The IMF’s spillovers analysis is expected to focus on, in particular, the impact of bilateral double taxation treaties on low-income countries; the impact of the trend to shift from worldwide (residence-based) taxation toward a territorial (source-based) system among many industrial countries; issues arising from the distortion in the treatment of debt and equity for tax purposes; increasing use of methods of income splitting within multinational enterprises that differ from the classic “arm’s length” method based upon comparable transactions—where within that broad framework, methods such as profit-splitting are coming increasingly to the fore.

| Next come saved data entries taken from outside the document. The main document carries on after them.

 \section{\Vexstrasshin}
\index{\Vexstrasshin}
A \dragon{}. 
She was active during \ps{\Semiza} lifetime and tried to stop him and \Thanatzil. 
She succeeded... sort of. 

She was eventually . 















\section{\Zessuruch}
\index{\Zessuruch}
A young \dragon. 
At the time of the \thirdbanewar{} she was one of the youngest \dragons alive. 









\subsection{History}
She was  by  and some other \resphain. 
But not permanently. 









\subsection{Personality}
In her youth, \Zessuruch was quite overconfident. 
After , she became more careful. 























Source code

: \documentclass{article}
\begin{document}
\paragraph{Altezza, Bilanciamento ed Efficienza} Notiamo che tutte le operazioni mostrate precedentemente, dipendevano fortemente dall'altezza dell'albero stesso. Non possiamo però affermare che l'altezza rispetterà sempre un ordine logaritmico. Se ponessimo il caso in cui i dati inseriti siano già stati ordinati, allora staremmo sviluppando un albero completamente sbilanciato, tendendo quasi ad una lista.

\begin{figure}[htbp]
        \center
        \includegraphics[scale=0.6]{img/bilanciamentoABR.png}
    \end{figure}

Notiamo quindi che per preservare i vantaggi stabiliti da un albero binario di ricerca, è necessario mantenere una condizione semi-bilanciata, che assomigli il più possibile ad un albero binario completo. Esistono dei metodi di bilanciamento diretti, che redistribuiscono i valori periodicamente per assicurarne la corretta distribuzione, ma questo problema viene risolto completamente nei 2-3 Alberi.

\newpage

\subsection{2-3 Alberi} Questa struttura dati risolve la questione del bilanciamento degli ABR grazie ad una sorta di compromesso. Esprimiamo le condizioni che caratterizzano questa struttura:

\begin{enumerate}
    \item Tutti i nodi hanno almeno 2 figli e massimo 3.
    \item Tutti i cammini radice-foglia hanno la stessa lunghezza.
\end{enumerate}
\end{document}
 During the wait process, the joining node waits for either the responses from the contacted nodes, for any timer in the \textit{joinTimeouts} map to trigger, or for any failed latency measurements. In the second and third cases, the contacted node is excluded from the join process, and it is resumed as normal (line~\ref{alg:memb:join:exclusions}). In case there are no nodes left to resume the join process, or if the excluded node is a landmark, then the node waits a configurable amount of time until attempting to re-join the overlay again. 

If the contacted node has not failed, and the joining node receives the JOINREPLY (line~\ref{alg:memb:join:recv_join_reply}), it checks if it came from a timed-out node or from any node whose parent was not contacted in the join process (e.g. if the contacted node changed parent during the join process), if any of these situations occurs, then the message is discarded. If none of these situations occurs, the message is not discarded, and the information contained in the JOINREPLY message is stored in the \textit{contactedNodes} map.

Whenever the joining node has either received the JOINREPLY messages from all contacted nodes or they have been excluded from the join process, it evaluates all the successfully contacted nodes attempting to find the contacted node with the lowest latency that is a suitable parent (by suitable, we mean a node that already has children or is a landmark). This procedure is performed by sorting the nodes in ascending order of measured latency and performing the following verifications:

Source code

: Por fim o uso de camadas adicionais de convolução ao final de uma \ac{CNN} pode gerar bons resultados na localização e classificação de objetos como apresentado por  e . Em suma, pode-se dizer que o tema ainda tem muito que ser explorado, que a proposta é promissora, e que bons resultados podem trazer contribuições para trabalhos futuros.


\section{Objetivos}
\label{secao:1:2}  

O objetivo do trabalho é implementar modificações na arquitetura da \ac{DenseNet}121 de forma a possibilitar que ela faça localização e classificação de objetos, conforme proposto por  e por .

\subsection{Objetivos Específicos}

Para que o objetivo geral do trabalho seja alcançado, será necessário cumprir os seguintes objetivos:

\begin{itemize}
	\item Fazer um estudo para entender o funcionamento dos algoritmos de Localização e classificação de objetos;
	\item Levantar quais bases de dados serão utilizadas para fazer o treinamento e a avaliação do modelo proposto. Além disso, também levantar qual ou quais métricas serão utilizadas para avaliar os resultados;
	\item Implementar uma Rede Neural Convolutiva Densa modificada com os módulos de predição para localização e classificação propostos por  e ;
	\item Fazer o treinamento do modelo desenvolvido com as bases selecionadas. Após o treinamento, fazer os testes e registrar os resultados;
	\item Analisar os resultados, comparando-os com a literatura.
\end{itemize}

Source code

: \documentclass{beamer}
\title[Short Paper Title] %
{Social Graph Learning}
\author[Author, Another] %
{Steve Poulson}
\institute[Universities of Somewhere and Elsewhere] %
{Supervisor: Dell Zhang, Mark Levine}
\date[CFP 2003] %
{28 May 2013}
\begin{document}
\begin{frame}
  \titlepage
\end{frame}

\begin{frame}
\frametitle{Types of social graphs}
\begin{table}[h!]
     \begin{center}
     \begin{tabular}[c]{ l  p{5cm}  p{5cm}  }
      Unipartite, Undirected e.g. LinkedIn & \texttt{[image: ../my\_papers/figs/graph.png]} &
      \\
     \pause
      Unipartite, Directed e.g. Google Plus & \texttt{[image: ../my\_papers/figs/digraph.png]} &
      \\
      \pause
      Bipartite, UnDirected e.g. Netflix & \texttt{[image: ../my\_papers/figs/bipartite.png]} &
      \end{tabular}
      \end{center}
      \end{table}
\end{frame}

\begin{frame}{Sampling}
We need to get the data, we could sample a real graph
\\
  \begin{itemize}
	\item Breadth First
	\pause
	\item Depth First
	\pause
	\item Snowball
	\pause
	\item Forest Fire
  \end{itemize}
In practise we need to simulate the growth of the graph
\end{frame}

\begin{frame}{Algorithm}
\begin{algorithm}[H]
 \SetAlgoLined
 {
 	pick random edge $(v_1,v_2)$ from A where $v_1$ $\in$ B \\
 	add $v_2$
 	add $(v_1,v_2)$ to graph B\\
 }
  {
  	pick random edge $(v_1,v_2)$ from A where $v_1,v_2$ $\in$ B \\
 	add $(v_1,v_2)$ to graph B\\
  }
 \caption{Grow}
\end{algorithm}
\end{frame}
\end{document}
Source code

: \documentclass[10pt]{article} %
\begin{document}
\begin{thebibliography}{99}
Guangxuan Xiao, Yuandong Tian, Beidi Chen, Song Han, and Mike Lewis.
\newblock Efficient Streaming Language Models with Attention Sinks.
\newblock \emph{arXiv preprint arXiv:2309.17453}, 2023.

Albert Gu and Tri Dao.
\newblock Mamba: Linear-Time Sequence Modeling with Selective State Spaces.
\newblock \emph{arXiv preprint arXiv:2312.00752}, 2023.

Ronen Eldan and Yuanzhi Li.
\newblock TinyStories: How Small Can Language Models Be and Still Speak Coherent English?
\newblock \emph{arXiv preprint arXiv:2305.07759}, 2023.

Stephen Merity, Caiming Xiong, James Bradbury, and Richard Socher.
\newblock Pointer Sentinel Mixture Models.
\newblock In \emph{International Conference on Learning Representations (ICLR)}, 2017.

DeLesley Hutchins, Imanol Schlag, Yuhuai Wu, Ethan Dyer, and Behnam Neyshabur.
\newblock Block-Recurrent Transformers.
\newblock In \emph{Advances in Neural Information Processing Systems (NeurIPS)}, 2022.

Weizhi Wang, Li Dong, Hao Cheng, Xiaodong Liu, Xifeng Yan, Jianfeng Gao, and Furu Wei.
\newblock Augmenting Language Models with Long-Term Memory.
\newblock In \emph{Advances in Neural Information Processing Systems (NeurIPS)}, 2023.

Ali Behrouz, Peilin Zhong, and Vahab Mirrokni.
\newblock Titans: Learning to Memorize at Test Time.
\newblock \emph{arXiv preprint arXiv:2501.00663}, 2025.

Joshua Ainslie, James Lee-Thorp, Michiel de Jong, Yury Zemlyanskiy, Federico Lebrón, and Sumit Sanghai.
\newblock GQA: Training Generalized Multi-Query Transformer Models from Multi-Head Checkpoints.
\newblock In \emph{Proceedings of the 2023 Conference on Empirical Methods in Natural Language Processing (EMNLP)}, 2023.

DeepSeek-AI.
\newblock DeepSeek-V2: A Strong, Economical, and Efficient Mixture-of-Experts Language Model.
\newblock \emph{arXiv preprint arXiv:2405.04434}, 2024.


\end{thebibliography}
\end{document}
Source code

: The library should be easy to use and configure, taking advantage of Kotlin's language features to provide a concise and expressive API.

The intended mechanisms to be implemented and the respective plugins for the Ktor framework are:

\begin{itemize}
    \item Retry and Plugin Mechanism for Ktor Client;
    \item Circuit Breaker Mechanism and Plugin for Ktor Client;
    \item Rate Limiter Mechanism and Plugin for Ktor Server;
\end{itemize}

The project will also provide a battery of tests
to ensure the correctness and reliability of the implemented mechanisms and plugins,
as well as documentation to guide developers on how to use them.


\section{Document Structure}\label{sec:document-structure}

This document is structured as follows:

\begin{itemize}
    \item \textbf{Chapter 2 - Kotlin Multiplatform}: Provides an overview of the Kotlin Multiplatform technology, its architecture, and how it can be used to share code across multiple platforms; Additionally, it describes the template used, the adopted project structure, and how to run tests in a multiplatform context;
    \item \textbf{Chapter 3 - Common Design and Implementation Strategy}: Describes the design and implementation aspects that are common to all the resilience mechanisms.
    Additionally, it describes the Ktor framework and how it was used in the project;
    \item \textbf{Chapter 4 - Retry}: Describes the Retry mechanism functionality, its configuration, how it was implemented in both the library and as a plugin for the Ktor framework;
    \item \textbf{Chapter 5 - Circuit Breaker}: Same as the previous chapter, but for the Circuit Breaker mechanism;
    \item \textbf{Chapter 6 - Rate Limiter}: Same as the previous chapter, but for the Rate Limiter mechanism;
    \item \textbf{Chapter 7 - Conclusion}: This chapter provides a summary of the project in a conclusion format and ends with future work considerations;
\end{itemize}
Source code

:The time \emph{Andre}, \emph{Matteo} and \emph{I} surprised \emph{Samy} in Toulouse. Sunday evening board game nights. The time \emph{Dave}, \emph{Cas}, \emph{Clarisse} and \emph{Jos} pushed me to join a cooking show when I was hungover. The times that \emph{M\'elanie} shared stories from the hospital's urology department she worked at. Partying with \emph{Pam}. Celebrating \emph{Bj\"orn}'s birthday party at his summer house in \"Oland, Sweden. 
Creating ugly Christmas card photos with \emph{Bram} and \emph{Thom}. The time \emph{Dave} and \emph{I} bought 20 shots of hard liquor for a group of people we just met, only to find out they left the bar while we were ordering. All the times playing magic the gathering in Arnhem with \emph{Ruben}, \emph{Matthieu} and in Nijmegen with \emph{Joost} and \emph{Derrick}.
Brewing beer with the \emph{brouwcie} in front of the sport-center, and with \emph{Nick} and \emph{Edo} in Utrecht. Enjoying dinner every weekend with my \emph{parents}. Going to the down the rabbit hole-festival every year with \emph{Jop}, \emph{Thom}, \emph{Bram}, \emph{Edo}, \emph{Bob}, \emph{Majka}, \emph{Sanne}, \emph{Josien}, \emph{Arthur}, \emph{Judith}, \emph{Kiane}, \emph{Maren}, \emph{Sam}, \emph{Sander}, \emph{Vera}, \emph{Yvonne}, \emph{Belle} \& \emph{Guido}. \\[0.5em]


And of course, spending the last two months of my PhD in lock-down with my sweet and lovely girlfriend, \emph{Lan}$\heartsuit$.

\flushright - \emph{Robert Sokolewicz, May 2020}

The IMF work will explore these areas, relying on the organization’s experience in advising its member countries on these issues over the past several decades. It will also reflect the increased importance of international corporate tax issues for the lower-income member countries in recent years.
Other work
The Group of Twenty (G20) industrialized and emerging market economies and the Organization for Economic Cooperation and Development (OECD) Base Erosion and Profit Shifting (BEPS) project is a two-year 15-point action plan addressing tax planning opportunities that now arise in the context of multinational enterprises. The IMF’s work is intended as a complement to this work, reflecting the differing mandates, expertise, and membership of the two institutions.
“The G20-OECD BEPS project addresses many highly technical issues—hybrid instruments and entities, valuing intangible assets, possible multilateral revisions to the international treaty network—which the IMF’s work will not explore directly,” said Keen. “The IMF project is intended to assess as far as possible the consequences of the existing, and some currently proposed new, aspects of the international regime, in particular, for lower income ‘source’ countries.”
Other groups are looking, too, at more fundamental changes to the current system of laws—unitary taxation or formulary apportionment methods of splitting the tax base; destination-based income taxation; and, less radically, retention of worldwide taxation but the ending of deferral. The IMF work will draw on all of this to inform its analysis.